◆ Exercise materials:
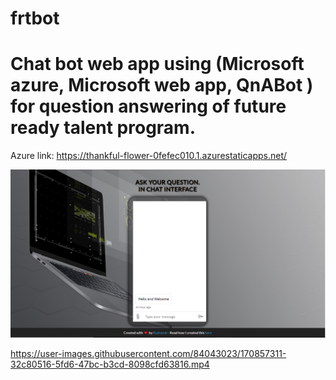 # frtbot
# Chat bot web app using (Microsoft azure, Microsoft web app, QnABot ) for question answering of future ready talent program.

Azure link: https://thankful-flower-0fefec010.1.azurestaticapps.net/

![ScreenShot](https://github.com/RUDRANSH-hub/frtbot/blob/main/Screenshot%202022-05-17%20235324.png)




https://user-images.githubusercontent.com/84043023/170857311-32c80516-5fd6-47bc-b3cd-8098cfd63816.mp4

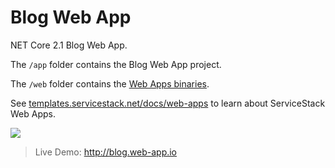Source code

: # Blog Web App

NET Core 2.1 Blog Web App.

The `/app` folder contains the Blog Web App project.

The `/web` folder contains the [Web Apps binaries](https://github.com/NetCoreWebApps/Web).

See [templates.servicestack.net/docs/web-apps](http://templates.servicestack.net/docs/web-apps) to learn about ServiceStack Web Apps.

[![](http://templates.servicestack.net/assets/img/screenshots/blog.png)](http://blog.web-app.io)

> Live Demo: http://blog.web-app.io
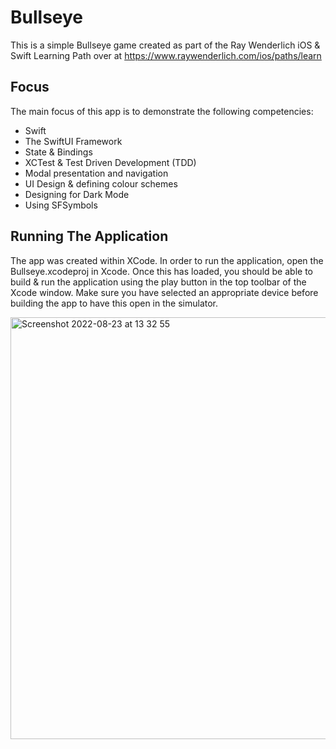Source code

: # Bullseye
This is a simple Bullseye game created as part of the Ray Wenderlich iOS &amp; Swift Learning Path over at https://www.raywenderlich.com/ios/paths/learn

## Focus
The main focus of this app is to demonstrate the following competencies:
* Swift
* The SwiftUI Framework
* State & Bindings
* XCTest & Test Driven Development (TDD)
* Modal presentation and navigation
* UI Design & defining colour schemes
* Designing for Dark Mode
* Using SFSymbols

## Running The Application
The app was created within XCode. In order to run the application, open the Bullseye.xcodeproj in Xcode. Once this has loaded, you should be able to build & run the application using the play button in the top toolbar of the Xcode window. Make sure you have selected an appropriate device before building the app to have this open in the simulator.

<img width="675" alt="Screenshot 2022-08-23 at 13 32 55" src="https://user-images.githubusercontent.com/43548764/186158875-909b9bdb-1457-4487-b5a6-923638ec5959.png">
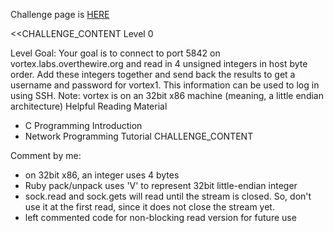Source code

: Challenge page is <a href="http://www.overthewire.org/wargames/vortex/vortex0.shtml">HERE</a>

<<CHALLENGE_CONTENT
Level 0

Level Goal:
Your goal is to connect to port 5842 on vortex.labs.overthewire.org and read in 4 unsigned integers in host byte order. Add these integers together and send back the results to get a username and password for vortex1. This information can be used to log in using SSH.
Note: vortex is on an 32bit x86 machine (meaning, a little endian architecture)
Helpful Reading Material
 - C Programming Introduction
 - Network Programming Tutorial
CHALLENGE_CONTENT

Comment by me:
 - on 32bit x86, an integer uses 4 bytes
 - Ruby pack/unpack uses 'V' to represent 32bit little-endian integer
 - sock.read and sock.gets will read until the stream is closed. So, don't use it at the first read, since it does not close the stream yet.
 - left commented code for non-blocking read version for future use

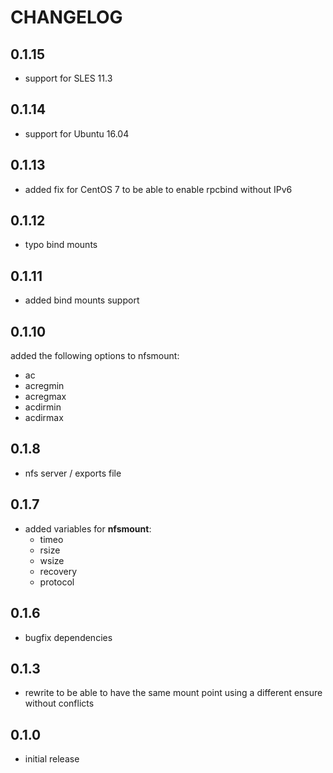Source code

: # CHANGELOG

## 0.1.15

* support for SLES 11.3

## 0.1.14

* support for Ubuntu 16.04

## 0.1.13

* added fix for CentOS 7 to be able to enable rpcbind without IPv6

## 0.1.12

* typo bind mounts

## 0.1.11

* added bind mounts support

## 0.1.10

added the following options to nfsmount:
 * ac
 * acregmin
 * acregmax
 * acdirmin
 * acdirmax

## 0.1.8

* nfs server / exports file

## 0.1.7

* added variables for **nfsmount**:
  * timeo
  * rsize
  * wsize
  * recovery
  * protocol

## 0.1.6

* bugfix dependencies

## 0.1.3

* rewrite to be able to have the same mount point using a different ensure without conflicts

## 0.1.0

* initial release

◆ Task details: From the data above, copy each line that has the string "added".

◆ Exercise response:
* added fix for CentOS 7 to be able to enable rpcbind without IPv6
* added bind mounts support
added the following options to nfsmount:
* added variables for **nfsmount**:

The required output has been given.